*EXERCISE DESCRIPTION*: Only one stretch of the data below is needed. Output the lines from the one with "Než s článkem" up to and including the one with "- [Co je to PHP](http://php.net/)", exactly as they stand.

*SOURCE DATA*:
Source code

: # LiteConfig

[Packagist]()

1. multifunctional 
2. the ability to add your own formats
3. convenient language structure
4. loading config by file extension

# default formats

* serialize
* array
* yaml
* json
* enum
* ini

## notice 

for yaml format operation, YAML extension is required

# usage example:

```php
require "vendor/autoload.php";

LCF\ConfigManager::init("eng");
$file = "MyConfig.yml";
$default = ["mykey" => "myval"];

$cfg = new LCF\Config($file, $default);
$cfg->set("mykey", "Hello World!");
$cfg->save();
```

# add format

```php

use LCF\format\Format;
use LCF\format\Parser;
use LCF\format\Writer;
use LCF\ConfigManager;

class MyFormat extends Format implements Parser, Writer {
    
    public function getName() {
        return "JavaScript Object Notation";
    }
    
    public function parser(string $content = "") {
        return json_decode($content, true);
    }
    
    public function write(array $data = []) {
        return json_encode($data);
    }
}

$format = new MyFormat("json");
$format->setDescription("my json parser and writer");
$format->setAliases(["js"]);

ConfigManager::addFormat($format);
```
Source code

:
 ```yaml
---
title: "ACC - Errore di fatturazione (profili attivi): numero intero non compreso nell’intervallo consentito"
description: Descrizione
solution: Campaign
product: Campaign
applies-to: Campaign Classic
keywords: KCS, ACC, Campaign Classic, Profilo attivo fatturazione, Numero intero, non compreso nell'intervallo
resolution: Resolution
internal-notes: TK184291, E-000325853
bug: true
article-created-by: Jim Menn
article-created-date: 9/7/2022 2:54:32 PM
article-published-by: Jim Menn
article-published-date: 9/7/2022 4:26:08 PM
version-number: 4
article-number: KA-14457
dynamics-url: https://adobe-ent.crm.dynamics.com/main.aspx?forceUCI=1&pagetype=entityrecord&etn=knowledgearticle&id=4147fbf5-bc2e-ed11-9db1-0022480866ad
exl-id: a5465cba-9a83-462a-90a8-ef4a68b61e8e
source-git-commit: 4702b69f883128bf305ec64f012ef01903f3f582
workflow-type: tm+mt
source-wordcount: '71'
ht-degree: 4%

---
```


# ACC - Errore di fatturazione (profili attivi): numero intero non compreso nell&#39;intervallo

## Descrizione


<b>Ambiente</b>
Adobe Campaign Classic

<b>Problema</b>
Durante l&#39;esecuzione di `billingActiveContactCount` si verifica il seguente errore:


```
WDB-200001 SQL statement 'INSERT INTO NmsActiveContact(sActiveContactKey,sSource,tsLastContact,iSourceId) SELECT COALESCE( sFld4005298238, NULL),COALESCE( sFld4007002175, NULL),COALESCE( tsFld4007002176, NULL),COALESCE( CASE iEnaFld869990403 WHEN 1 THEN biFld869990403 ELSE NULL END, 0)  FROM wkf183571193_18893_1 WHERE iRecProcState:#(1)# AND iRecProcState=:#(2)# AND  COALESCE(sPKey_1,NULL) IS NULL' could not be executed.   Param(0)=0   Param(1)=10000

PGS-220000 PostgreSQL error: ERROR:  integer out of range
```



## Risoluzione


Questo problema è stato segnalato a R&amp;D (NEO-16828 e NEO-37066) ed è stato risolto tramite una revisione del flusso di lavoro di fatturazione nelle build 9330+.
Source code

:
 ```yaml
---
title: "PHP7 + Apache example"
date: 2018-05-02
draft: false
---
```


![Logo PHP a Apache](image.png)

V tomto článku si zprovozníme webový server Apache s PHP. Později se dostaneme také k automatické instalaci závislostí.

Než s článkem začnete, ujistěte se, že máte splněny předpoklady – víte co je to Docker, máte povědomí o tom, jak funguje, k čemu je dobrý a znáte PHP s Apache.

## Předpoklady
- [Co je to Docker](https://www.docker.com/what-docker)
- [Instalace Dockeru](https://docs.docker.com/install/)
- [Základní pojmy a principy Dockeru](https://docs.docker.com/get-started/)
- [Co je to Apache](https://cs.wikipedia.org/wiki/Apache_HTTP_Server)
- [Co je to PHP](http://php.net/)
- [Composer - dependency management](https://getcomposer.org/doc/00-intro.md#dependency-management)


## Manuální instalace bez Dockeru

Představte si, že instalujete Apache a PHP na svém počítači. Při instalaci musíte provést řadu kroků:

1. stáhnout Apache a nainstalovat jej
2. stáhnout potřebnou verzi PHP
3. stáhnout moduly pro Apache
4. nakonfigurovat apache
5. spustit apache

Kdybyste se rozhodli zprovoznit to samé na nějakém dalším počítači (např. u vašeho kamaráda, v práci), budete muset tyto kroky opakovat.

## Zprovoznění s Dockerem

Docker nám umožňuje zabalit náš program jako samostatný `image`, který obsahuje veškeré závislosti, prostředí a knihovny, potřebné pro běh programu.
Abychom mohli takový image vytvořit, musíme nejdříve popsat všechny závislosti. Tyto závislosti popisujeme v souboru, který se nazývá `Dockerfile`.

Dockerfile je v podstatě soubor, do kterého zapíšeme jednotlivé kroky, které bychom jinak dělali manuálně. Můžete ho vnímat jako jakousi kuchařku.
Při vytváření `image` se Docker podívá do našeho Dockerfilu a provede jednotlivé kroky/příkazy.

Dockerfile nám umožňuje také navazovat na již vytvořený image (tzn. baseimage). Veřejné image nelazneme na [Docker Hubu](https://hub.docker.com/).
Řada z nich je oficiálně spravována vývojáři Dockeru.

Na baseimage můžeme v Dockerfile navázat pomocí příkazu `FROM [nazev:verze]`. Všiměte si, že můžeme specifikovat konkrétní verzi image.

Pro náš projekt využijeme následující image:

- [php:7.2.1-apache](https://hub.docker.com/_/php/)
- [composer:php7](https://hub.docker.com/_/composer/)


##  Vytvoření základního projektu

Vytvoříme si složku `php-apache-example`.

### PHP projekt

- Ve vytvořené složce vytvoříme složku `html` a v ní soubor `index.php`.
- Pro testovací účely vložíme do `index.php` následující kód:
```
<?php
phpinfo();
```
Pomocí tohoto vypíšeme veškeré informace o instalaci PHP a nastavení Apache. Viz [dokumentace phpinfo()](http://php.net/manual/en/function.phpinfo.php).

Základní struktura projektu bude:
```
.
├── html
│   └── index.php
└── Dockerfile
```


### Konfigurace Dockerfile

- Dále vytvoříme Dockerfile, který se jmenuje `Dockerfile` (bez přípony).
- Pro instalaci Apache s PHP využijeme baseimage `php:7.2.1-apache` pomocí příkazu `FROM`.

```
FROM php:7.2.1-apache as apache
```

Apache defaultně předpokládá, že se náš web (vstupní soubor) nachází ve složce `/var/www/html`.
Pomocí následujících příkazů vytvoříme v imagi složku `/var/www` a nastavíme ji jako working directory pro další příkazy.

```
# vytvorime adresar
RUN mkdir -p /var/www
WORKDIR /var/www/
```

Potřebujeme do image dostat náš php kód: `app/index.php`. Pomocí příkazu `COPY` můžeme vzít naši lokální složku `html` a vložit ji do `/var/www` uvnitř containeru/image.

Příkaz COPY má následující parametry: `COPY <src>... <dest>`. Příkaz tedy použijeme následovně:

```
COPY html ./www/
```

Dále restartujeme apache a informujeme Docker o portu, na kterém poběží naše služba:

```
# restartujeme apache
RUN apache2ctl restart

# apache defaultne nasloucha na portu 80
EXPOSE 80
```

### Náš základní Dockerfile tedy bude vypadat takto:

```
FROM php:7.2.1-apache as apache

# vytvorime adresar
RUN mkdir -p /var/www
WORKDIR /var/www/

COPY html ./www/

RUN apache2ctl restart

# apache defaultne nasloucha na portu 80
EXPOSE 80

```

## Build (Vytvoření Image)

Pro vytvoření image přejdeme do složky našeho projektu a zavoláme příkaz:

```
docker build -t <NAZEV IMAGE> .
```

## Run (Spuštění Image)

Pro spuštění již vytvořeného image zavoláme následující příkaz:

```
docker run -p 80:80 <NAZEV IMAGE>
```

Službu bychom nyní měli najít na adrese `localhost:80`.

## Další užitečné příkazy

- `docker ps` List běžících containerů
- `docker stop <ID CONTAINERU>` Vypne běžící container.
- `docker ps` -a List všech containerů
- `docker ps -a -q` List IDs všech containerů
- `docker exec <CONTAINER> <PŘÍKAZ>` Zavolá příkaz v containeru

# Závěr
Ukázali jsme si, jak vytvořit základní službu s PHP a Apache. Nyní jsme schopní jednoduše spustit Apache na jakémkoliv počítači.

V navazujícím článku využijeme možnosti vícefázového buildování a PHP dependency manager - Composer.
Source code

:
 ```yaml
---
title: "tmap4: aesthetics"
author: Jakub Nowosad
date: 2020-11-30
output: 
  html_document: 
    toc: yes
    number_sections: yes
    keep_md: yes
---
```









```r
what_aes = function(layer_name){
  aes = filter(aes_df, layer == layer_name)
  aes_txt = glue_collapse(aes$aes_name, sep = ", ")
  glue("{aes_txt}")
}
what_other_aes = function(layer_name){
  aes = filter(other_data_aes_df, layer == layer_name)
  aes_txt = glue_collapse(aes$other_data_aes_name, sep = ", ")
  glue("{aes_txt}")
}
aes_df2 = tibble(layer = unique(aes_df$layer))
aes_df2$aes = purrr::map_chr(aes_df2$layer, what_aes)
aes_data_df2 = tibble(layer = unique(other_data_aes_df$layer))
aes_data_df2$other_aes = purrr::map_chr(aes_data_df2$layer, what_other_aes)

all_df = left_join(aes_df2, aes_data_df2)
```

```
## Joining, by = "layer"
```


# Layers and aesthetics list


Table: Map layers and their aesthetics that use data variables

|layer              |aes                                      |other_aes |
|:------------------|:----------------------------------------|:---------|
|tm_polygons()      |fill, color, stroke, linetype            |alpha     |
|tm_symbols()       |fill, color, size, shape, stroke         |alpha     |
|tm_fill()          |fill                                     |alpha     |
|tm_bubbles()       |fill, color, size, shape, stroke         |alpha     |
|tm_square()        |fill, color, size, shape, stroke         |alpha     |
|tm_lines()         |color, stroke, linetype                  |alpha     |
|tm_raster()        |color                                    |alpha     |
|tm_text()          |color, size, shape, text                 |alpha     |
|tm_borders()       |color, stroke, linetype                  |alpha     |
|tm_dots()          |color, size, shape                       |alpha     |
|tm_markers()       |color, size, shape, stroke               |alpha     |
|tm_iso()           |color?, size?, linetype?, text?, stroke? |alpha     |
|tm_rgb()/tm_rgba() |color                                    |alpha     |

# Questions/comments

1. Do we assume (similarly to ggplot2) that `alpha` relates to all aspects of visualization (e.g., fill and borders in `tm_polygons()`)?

*SOLUTION TO THIS PROBLEM*:
Než s článkem začnete, ujistěte se, že máte splněny předpoklady – víte co je to Docker, máte povědomí o tom, jak funguje, k čemu je dobrý a znáte PHP s Apache.

## Předpoklady
- [Co je to Docker](https://www.docker.com/what-docker)
- [Instalace Dockeru](https://docs.docker.com/install/)
- [Základní pojmy a principy Dockeru](https://docs.docker.com/get-started/)
- [Co je to Apache](https://cs.wikipedia.org/wiki/Apache_HTTP_Server)
- [Co je to PHP](http://php.net/)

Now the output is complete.